[Dataset entries]

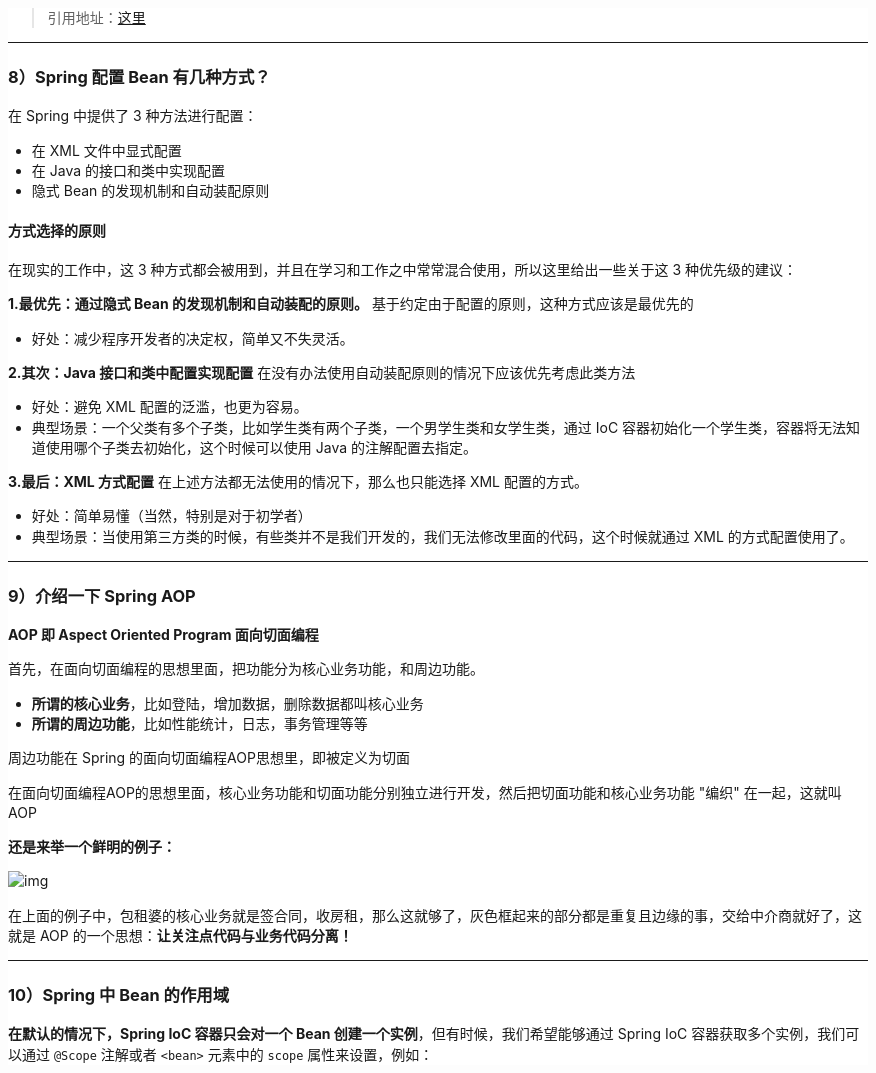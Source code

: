 > 引用地址：[这里](https://link.jianshu.com/?t=https%3A%2F%2Fwww.tianmaying.com%2Ftutorial%2Fspring-ioc)

------

### 8）Spring 配置 Bean 有几种方式？

在 Spring 中提供了 3 种方法进行配置：

- 在 XML 文件中显式配置
- 在 Java 的接口和类中实现配置
- 隐式 Bean 的发现机制和自动装配原则

#### 方式选择的原则

在现实的工作中，这 3 种方式都会被用到，并且在学习和工作之中常常混合使用，所以这里给出一些关于这 3 种优先级的建议：

**1.最优先：通过隐式 Bean 的发现机制和自动装配的原则。**
基于约定由于配置的原则，这种方式应该是最优先的

- 好处：减少程序开发者的决定权，简单又不失灵活。

**2.其次：Java 接口和类中配置实现配置**
在没有办法使用自动装配原则的情况下应该优先考虑此类方法

- 好处：避免 XML 配置的泛滥，也更为容易。
- 典型场景：一个父类有多个子类，比如学生类有两个子类，一个男学生类和女学生类，通过 IoC 容器初始化一个学生类，容器将无法知道使用哪个子类去初始化，这个时候可以使用 Java 的注解配置去指定。

**3.最后：XML 方式配置**
在上述方法都无法使用的情况下，那么也只能选择 XML 配置的方式。

- 好处：简单易懂（当然，特别是对于初学者）
- 典型场景：当使用第三方类的时候，有些类并不是我们开发的，我们无法修改里面的代码，这个时候就通过 XML 的方式配置使用了。

------

### 9）介绍一下 Spring AOP

**AOP 即 Aspect Oriented Program 面向切面编程**

首先，在面向切面编程的思想里面，把功能分为核心业务功能，和周边功能。

- **所谓的核心业务**，比如登陆，增加数据，删除数据都叫核心业务
- **所谓的周边功能**，比如性能统计，日志，事务管理等等

周边功能在 Spring 的面向切面编程AOP思想里，即被定义为切面

在面向切面编程AOP的思想里面，核心业务功能和切面功能分别独立进行开发，然后把切面功能和核心业务功能 "编织" 在一起，这就叫 AOP

**还是来举一个鲜明的例子：**

![img](https://upload-images.jianshu.io/upload_images/7896890-090ef711a0d23033.png?imageMogr2/auto-orient/strip%7CimageView2/2/w/1240)

在上面的例子中，包租婆的核心业务就是签合同，收房租，那么这就够了，灰色框起来的部分都是重复且边缘的事，交给中介商就好了，这就是 AOP 的一个思想：**让关注点代码与业务代码分离！**

------

### 10）Spring 中 Bean 的作用域

**在默认的情况下，Spring IoC 容器只会对一个 Bean 创建一个实例**，但有时候，我们希望能够通过 Spring IoC 容器获取多个实例，我们可以通过 `@Scope` 注解或者 `<bean>` 元素中的 `scope` 属性来设置，例如：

» **Exercise instructions**:
If a line in the data holds the string "典型场景", copy that line.

» **Task answer**:
- 典型场景：一个父类有多个子类，比如学生类有两个子类，一个男学生类和女学生类，通过 IoC 容器初始化一个学生类，容器将无法知道使用哪个子类去初始化，这个时候可以使用 Java 的注解配置去指定。
- 典型场景：当使用第三方类的时候，有些类并不是我们开发的，我们无法修改里面的代码，这个时候就通过 XML 的方式配置使用了。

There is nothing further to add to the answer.